To build your data frame with accurate and up to date macroeconomic data, a connection to the St. Louis Federal Reserve (FRED) is necessary. Register an account with FRED, then get your own personal API key and insert it into the first line of code: 

1. Go to https://fred.stlouisfed.org/, click "My Account", click "Create New Account", and register with your Kepler Email 
2. Once you have an account, go to "My Account" and click "API Keys". In this window, click "Request API Key" 
3. Describe your application briefly in the text box and request the key. The key you request should appear shortly after you request it. Once you have your API key, paste it into the cell below! Replace "API KEY" with your own API Key 

In [None]:
#please input your own API key after 'api_key = '
fred = Fred(api_key='957a41fad909ac1dbd95403a94269991')

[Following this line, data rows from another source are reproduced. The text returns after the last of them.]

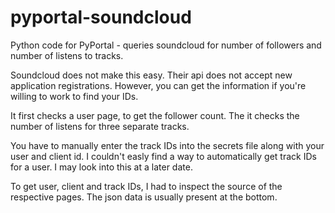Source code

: # pyportal-soundcloud
Python code for PyPortal - queries soundcloud for number of followers and number of listens to tracks.

Soundcloud does not make this easy. Their api does not accept new application registrations.
However, you can get the information if you're willing to work to find your IDs.

It first checks a user page, to get the follower count.
The it checks the number of listens for three separate tracks.

You have to manually enter the track IDs into the secrets file along with your user and client id.
I couldn't easly find a way to automatically get track IDs for a user.
I may look into this at a later date.

To get user, client and track IDs, I had to inspect the source of the respective pages.
The json data is usually present at the bottom.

#below, 'data' is an example series that you can pull from the FRED API. This series is inflation rate 
data = fred.get_series('CPALTT01USM659N', observation_start = "1/1/1968")
data

In [None]:
#we're going to make a data frame with a few different macroeconomic variables, listed below: 

macro_data_frame = pd.DataFrame([fred.get_series("UNRATE", observation_start = "1/1/1968"), #Unemployment (UNRATE) 
                                fred.get_series("CPALTT01USM659N", observation_start = "1/1/1968"), #Inflation(CPALTT01USM659N) - round this to one digit after decimal 
                                fred.get_series("JHDUSRGDPBR", observation_start = "1/1/1968"), #Recession(JHDUSRGDPBR) - binary, 1 = recession, 0 = no recession 
                                fred.get_series("FEDFUNDS", observation_start = "1/1/1968"), #Fed Interest Rate(FEDFUNDS) 
                                fred.get_series("GDPC1", observation_start = "1/1/1968")])#Real GDP (GDPC1)

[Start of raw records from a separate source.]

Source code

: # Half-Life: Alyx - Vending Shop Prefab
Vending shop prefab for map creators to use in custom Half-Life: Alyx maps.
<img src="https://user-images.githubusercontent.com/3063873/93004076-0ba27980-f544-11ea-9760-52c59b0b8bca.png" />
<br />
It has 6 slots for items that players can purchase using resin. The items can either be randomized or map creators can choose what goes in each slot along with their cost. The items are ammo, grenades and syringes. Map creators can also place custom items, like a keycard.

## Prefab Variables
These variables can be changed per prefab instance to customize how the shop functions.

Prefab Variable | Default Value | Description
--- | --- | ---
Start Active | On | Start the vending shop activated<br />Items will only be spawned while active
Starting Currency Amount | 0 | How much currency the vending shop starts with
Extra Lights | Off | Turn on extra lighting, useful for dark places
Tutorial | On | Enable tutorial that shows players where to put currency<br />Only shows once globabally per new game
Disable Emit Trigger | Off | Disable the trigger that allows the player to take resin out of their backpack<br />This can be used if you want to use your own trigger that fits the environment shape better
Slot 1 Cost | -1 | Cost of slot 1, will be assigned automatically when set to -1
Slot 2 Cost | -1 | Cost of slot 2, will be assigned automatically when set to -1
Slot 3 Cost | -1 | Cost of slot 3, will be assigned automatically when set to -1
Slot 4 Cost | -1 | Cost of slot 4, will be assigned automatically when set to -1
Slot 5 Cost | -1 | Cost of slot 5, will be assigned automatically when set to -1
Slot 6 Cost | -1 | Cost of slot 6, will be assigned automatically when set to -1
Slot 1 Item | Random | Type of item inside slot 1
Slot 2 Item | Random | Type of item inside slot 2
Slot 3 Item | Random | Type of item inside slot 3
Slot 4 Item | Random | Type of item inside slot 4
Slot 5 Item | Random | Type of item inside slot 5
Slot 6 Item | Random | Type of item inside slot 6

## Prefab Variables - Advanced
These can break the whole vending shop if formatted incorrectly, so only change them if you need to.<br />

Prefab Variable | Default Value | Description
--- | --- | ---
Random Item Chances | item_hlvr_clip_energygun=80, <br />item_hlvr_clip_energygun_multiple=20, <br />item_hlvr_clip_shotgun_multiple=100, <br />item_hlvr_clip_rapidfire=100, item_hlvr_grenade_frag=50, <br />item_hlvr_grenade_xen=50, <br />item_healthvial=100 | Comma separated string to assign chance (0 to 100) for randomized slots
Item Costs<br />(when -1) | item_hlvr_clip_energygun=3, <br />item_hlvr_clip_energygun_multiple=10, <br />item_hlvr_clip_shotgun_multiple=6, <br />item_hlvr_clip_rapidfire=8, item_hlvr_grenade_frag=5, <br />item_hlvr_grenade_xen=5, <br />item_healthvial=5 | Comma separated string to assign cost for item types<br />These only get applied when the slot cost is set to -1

#for more macroeconomic variables, find them using fred.search(your variable), or go to fred.stlouisfed.org

macro_data_frame = macro_data_frame.transpose().reset_index()
macro_data_frame = macro_data_frame.rename(columns = {"index": "Date", 0:"Unemployment_Rate", 1:"Inflation_Pct", 2:"Recession_Dummy", 3:"Fed_Interest_Rate", 4:"Real_GDP"})
macro_data_frame

In [None]:
#get rid of N/A values 
print(macro_data_frame.isna().sum())
macro_data_frame = macro_data_frame.fillna(0)

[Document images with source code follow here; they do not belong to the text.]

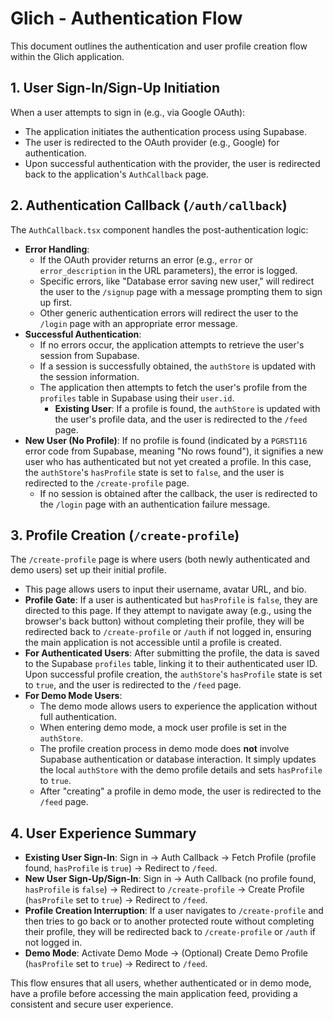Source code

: # Glich - Authentication Flow

This document outlines the authentication and user profile creation flow within the Glich application.

## 1. User Sign-In/Sign-Up Initiation

When a user attempts to sign in (e.g., via Google OAuth):

*   The application initiates the authentication process using Supabase.
*   The user is redirected to the OAuth provider (e.g., Google) for authentication.
*   Upon successful authentication with the provider, the user is redirected back to the application's `AuthCallback` page.

## 2. Authentication Callback (`/auth/callback`)

The `AuthCallback.tsx` component handles the post-authentication logic:

*   **Error Handling**:
    *   If the OAuth provider returns an error (e.g., `error` or `error_description` in the URL parameters), the error is logged.
    *   Specific errors, like "Database error saving new user," will redirect the user to the `/signup` page with a message prompting them to sign up first.
    *   Other generic authentication errors will redirect the user to the `/login` page with an appropriate error message.
*   **Successful Authentication**:
    *   If no errors occur, the application attempts to retrieve the user's session from Supabase.
    *   If a session is successfully obtained, the `authStore` is updated with the session information.
    *   The application then attempts to fetch the user's profile from the `profiles` table in Supabase using their `user.id`.
        *   **Existing User**: If a profile is found, the `authStore` is updated with the user's profile data, and the user is redirected to the `/feed` page.
*   **New User (No Profile)**: If no profile is found (indicated by a `PGRST116` error code from Supabase, meaning "No rows found"), it signifies a new user who has authenticated but not yet created a profile. In this case, the `authStore`'s `hasProfile` state is set to `false`, and the user is redirected to the `/create-profile` page.
    *   If no session is obtained after the callback, the user is redirected to the `/login` page with an authentication failure message.

## 3. Profile Creation (`/create-profile`)

The `/create-profile` page is where users (both newly authenticated and demo users) set up their initial profile.

*   This page allows users to input their username, avatar URL, and bio.
*   **Profile Gate**: If a user is authenticated but `hasProfile` is `false`, they are directed to this page. If they attempt to navigate away (e.g., using the browser's back button) without completing their profile, they will be redirected back to `/create-profile` or `/auth` if not logged in, ensuring the main application is not accessible until a profile is created.
*   **For Authenticated Users**: After submitting the profile, the data is saved to the Supabase `profiles` table, linking it to their authenticated user ID. Upon successful profile creation, the `authStore`'s `hasProfile` state is set to `true`, and the user is redirected to the `/feed` page.
*   **For Demo Mode Users**:
    *   The demo mode allows users to experience the application without full authentication.
    *   When entering demo mode, a mock user profile is set in the `authStore`.
    *   The profile creation process in demo mode does **not** involve Supabase authentication or database interaction. It simply updates the local `authStore` with the demo profile details and sets `hasProfile` to `true`.
    *   After "creating" a profile in demo mode, the user is redirected to the `/feed` page.

## 4. User Experience Summary

*   **Existing User Sign-In**: Sign in -> Auth Callback -> Fetch Profile (profile found, `hasProfile` is `true`) -> Redirect to `/feed`.
*   **New User Sign-Up/Sign-In**: Sign in -> Auth Callback (no profile found, `hasProfile` is `false`) -> Redirect to `/create-profile` -> Create Profile (`hasProfile` set to `true`) -> Redirect to `/feed`.
*   **Profile Creation Interruption**: If a user navigates to `/create-profile` and then tries to go back or to another protected route without completing their profile, they will be redirected back to `/create-profile` or `/auth` if not logged in.
*   **Demo Mode**: Activate Demo Mode -> (Optional) Create Demo Profile (`hasProfile` set to `true`) -> Redirect to `/feed`.

This flow ensures that all users, whether authenticated or in demo mode, have a profile before accessing the main application feed, providing a consistent and secure user experience.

#round inflation percentages to single digit past the decimal 
for i in list(range(len(macro_data_frame["Inflation_Pct"]))):
    macro_data_frame["Inflation_Pct"][i] = round(macro_data_frame["Inflation_Pct"][i], 1)

#this smooths quarterly GDP into monthly
for i in list(range(len(macro_data_frame["Real_GDP"]))): 
    if macro_data_frame["Real_GDP"][i] == 0 and i > (len(macro_data_frame["Real_GDP"])-4):
        macro_data_frame["Real_GDP"][i] = macro_data_frame["Real_GDP"][i-1]
    elif macro_data_frame["Real_GDP"][i] == 0 and i%3 == 1 and i <= len(macro_data_frame["Real_GDP"])-2 and macro_data_frame["Real_GDP"][i+2] != 0:
        macro_data_frame["Real_GDP"][i] = ((macro_data_frame["Real_GDP"][i+2] - macro_data_frame["Real_GDP"][i-1])/3) + macro_data_frame["Real_GDP"][i-1]
    elif macro_data_frame["Real_GDP"][i] == 0 and i%3 == 2 and i <= len(macro_data_frame["Real_GDP"])-1 and macro_data_frame["Real_GDP"][i+1] != 0:
        macro_data_frame["Real_GDP"][i] = 2 * ((macro_data_frame["Real_GDP"][i+1] - macro_data_frame["Real_GDP"][i-2])/3) + macro_data_frame["Real_GDP"][i-2]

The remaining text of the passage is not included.